女将軍のごとき口調でズンズンとあるき、僅かに開いていたリビングのドアを右足で蹴り開け、



「お前、覗いたら殴るぞ」



洗濯機の蓋に手を伸ばしていた富士原さんが、脅えてビクッとしました。

実は富士原さん、殴られるのが(特に女性・特にに北村さん)とても苦手で、父さんにも打たれた事がありません。アムロかお前は。

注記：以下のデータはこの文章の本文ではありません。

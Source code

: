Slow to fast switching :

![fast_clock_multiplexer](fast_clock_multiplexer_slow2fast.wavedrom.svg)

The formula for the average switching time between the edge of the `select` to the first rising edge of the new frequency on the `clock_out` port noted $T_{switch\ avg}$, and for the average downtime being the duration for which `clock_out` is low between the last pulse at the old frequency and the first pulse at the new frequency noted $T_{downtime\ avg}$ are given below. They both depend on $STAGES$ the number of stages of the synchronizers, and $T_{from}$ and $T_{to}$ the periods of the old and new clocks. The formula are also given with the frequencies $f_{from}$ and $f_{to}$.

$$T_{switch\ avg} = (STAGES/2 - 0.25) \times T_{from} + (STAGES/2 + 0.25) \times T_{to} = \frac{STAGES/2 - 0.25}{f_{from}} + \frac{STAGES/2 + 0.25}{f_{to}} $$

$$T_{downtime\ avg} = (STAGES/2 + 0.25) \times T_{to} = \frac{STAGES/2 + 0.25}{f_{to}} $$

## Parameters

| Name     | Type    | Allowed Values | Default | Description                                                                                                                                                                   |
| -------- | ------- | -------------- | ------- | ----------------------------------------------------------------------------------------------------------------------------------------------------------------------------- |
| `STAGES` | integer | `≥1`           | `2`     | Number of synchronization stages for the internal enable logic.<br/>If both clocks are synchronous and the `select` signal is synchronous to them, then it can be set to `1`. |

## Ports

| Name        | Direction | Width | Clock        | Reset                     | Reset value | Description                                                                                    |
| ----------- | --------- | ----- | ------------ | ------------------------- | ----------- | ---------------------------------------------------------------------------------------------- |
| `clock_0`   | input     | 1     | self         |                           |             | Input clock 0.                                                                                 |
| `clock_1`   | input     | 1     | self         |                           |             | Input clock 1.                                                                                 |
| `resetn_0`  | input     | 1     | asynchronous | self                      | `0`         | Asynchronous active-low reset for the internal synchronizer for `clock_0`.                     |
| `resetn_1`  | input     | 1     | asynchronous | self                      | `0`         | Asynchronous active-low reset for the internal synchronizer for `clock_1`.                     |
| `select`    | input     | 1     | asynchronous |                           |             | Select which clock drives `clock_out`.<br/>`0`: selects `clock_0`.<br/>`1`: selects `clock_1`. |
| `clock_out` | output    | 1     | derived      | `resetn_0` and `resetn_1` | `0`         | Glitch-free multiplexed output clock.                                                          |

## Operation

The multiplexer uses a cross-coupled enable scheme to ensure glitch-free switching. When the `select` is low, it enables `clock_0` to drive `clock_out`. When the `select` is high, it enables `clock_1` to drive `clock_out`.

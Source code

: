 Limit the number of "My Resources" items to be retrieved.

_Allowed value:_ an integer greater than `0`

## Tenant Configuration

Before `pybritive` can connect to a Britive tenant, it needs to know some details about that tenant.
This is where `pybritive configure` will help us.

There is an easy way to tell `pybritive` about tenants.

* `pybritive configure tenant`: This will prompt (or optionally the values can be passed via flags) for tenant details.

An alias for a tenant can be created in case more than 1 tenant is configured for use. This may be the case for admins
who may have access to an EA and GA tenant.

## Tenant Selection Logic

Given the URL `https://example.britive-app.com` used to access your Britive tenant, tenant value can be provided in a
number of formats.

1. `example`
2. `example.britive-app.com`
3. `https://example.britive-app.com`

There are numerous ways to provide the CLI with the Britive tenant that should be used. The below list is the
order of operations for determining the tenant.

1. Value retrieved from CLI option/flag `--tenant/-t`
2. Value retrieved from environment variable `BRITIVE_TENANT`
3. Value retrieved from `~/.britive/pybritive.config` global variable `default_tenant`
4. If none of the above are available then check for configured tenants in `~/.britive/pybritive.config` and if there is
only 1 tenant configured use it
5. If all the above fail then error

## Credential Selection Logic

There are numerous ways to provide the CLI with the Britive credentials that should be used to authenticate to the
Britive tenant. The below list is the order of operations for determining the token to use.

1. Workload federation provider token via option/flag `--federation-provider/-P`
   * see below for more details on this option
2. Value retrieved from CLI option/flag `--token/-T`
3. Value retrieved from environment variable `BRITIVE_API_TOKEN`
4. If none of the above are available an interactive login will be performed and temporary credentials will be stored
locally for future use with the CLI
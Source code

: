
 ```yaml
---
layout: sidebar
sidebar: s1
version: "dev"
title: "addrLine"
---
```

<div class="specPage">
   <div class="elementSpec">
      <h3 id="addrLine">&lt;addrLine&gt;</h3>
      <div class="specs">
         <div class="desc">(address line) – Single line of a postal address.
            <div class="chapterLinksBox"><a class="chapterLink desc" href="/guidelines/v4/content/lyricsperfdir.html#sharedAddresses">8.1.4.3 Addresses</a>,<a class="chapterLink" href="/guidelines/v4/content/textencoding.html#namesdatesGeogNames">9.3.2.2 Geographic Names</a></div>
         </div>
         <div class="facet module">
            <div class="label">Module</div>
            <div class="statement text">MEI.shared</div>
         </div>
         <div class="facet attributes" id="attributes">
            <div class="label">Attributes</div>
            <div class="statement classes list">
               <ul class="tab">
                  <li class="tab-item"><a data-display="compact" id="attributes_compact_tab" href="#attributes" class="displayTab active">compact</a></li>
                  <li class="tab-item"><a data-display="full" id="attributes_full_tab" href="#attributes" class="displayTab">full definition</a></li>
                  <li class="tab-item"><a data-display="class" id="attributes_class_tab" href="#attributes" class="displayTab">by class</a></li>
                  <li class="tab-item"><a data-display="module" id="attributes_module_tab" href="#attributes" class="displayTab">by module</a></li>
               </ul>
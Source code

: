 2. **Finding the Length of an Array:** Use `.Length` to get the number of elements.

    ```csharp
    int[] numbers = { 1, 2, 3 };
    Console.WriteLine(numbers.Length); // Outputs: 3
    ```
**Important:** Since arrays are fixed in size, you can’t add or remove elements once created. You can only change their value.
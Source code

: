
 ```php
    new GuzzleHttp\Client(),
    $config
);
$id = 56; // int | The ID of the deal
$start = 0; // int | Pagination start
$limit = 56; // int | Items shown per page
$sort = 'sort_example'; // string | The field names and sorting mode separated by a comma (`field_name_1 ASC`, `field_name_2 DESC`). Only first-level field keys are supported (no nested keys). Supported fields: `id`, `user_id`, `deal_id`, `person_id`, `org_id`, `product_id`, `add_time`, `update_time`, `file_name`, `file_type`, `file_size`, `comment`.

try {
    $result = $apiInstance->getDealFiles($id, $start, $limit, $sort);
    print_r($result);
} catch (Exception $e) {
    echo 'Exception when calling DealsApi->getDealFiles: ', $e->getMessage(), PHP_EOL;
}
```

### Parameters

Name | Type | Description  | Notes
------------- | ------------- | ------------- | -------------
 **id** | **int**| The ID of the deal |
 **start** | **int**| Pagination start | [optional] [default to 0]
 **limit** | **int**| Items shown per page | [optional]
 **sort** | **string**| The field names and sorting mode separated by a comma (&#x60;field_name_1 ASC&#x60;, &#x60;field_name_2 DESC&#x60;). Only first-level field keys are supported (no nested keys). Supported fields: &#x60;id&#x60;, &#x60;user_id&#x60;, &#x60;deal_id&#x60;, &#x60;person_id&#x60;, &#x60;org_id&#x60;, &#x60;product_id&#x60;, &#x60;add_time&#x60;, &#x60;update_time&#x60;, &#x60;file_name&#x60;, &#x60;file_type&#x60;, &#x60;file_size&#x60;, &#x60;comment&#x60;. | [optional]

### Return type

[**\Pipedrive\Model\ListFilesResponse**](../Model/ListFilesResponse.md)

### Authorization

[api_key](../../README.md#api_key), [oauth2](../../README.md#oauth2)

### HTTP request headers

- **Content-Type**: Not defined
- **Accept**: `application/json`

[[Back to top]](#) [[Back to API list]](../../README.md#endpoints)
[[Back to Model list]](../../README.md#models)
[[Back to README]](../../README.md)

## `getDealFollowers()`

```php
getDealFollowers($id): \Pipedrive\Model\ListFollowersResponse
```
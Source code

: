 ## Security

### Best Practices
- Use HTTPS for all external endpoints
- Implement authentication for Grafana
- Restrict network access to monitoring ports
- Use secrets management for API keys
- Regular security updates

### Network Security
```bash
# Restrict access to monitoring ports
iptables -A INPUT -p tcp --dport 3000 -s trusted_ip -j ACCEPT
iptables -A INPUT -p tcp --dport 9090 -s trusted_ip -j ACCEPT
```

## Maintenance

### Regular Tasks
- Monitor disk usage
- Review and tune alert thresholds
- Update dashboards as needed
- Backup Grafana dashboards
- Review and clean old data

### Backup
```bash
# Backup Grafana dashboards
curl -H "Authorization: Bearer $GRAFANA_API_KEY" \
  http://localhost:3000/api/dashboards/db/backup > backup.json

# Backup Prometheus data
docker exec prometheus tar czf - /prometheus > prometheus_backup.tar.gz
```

犬の気分になりながら、洗濯機から離れる富士原さんでした。




リビングはきちんと片付いていて、カーテンレースの白い姿を、フローリングが見事に影絵にしています。

リビングの両側に部屋のドアがあり、独り暮らしには豪華な造りです。
もう一人住んでも良さそうです。


北村さんは遠慮無しにさっさと入って行きます。

富士原さんは少し迷って、その場に止まりました。

勝手に入った時点で遠慮しなさいよあんた。






北村さんは、自分を迎える一対の瞳に気付き、



「うおっ?」



全く気配が無かったため、びっくりして声を上げました。



「どうしましたか?」



と訊いてくる富士原さんをシカトして、北村さんはゆっくりと、椅子に座ってこちらを向いてる人物に近付いていきました。



「すいません、あの……」



勝手に入ってすみません、警察です、と言う前に、北村さんは気付きました。